“Design and Evaluation of Simplified Quantum Key Distribution Architectures over Free-Space and Fiber-Based Optical Links”
by
Florian Honz
Abstract
In today’s digital age, our daily lives depend on the secure transmission of vast amounts of valuable data. However, with the rise of quantum computers, the traditionally employed asymmetric cryptography algorithms, based on complex mathematical problems, are deemed unsafe. In response, quantum key distribution (QKD), which exploits the fundamental laws of quantum physics to provide information-theoretic security, has been developed.

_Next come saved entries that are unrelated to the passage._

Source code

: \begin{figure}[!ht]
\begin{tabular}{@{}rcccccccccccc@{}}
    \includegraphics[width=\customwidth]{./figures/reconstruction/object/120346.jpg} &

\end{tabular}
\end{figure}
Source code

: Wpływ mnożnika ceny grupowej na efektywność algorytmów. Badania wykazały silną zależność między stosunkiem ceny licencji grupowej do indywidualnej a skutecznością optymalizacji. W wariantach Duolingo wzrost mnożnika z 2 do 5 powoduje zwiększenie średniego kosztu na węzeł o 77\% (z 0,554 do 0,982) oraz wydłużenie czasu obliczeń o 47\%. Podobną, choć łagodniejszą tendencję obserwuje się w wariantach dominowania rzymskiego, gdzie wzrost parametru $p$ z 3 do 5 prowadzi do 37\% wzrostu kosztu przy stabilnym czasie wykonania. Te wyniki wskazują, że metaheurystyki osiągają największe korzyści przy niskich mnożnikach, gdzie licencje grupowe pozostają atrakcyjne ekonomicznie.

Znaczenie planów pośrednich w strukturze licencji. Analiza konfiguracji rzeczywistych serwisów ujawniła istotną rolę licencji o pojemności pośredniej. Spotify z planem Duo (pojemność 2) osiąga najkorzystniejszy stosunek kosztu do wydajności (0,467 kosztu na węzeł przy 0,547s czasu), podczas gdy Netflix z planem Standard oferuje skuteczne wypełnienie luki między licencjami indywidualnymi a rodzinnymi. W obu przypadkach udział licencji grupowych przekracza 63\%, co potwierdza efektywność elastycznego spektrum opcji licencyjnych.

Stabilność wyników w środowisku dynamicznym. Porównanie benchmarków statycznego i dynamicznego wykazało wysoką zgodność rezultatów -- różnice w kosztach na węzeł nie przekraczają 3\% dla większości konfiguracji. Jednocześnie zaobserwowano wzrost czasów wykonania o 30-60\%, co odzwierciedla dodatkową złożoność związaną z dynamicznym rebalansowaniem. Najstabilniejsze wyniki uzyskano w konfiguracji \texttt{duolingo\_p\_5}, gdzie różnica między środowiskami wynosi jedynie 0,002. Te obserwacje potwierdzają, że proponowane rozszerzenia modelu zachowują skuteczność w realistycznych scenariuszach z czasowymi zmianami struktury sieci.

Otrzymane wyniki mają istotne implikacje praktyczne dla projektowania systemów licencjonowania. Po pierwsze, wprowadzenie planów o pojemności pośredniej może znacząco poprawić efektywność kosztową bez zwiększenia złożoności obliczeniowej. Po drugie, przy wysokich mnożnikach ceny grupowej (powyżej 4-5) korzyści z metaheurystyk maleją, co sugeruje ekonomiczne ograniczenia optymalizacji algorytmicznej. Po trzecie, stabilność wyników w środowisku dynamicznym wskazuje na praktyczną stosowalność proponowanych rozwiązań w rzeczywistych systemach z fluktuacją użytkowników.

Although first real-world QKD deployments are underway, significant challenges remain for the widespread rollout of QKD. To this end, I will present investigations of quantum random number generation, continuous-variable QKD and discrete-variable QKD over fiber and free-space optical channels with and without classical/quantum signal co-existence. These studies employ simplified architectures, multi-purpose quantum/classical optics and photonic integrated circuits, including the first fully monolithic QKD transmitter realized exclusively on silicon. This paves the way towards seamlessly co-integrated opto-electronic QKD transmitters for commodity applications, where a small form factor is paramount.
Defense committee:
Marcus Huber, Technische Universität Wien, AT (reviewer)
Giannis Giannoulis, National Technical Universty of Athens, GR (reviewer)
Philip Walther (supervisor)
Thomas Pichler (chair)